Prompt:
From the data below, please reproduce exactly everything from the line that contains "### [👉 Check" down to the line that contains "plugin can be", with both ends included.

Material to process:

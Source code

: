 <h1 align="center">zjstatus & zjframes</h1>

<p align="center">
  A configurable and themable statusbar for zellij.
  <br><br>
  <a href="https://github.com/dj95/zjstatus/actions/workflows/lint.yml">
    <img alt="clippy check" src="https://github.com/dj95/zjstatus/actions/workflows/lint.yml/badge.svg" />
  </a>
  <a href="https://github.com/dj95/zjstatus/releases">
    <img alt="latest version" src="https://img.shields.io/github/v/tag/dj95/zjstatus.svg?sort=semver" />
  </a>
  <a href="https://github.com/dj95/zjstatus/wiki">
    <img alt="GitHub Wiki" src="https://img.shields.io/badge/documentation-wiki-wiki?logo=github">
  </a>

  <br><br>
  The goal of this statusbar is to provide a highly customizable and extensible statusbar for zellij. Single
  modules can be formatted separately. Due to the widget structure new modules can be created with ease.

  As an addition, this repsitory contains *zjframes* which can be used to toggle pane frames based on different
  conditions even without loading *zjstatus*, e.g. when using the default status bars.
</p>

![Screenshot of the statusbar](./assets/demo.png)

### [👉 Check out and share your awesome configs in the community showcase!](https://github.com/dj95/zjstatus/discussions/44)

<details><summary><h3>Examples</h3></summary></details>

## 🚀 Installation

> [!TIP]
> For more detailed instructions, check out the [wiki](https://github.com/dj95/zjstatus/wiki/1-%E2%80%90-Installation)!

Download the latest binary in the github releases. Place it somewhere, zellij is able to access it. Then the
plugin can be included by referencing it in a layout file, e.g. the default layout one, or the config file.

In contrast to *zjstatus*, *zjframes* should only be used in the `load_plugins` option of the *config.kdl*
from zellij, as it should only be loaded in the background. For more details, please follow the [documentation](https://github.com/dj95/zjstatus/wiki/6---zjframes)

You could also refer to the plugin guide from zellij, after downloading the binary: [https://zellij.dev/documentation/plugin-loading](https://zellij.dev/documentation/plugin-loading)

Solution below:
### [👉 Check out and share your awesome configs in the community showcase!](https://github.com/dj95/zjstatus/discussions/44)

<details><summary><h3>Examples</h3></summary></details>

## 🚀 Installation

> [!TIP]
> For more detailed instructions, check out the [wiki](https://github.com/dj95/zjstatus/wiki/1-%E2%80%90-Installation)!

Download the latest binary in the github releases. Place it somewhere, zellij is able to access it. Then the
plugin can be included by referencing it in a layout file, e.g. the default layout one, or the config file.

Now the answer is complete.